_Task to carry out_: Every line of the data is to be output verbatim.

_Stored data entries_:

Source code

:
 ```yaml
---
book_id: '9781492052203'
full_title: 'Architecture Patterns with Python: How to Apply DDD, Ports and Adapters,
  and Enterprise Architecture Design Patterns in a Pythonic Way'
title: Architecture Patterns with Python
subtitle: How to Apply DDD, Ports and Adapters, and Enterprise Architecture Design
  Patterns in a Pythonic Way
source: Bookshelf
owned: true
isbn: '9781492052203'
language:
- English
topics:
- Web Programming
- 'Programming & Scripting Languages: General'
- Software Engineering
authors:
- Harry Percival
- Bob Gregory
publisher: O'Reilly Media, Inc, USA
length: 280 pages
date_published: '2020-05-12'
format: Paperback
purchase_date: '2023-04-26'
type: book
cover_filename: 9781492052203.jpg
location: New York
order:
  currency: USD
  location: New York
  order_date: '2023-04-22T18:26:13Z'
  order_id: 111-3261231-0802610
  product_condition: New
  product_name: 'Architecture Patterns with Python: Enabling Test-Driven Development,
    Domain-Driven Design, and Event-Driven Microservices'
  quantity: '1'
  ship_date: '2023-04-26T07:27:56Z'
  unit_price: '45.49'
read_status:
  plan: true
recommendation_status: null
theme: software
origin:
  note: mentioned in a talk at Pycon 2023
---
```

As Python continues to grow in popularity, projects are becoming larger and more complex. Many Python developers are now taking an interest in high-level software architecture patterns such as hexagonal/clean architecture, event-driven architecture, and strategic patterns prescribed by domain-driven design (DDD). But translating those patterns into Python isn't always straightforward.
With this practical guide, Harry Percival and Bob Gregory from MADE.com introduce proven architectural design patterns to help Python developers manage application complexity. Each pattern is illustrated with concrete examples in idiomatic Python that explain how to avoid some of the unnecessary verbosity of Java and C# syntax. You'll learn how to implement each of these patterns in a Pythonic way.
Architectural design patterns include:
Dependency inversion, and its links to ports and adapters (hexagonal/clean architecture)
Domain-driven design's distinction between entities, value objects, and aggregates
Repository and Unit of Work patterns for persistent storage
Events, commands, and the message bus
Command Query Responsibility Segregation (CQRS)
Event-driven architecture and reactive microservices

_Written answer_:
Source code

:
 ```yaml
---
book_id: '9781492052203'
full_title: 'Architecture Patterns with Python: How to Apply DDD, Ports and Adapters,
  and Enterprise Architecture Design Patterns in a Pythonic Way'
title: Architecture Patterns with Python
subtitle: How to Apply DDD, Ports and Adapters, and Enterprise Architecture Design
  Patterns in a Pythonic Way
source: Bookshelf
owned: true
isbn: '9781492052203'
language:
- English
topics:
- Web Programming
- 'Programming & Scripting Languages: General'
- Software Engineering
authors:
- Harry Percival
- Bob Gregory
publisher: O'Reilly Media, Inc, USA
length: 280 pages
date_published: '2020-05-12'
format: Paperback
purchase_date: '2023-04-26'
type: book
cover_filename: 9781492052203.jpg
location: New York
order:
  currency: USD
  location: New York
  order_date: '2023-04-22T18:26:13Z'
  order_id: 111-3261231-0802610
  product_condition: New
  product_name: 'Architecture Patterns with Python: Enabling Test-Driven Development,
    Domain-Driven Design, and Event-Driven Microservices'
  quantity: '1'
  ship_date: '2023-04-26T07:27:56Z'
  unit_price: '45.49'
read_status:
  plan: true
recommendation_status: null
theme: software
origin:
  note: mentioned in a talk at Pycon 2023
---
```

As Python continues to grow in popularity, projects are becoming larger and more complex. Many Python developers are now taking an interest in high-level software architecture patterns such as hexagonal/clean architecture, event-driven architecture, and strategic patterns prescribed by domain-driven design (DDD). But translating those patterns into Python isn't always straightforward.
With this practical guide, Harry Percival and Bob Gregory from MADE.com introduce proven architectural design patterns to help Python developers manage application complexity. Each pattern is illustrated with concrete examples in idiomatic Python that explain how to avoid some of the unnecessary verbosity of Java and C# syntax. You'll learn how to implement each of these patterns in a Pythonic way.
Architectural design patterns include:
Dependency inversion, and its links to ports and adapters (hexagonal/clean architecture)
Domain-driven design's distinction between entities, value objects, and aggregates
Repository and Unit of Work patterns for persistent storage
Events, commands, and the message bus
Command Query Responsibility Segregation (CQRS)
Event-driven architecture and reactive microservices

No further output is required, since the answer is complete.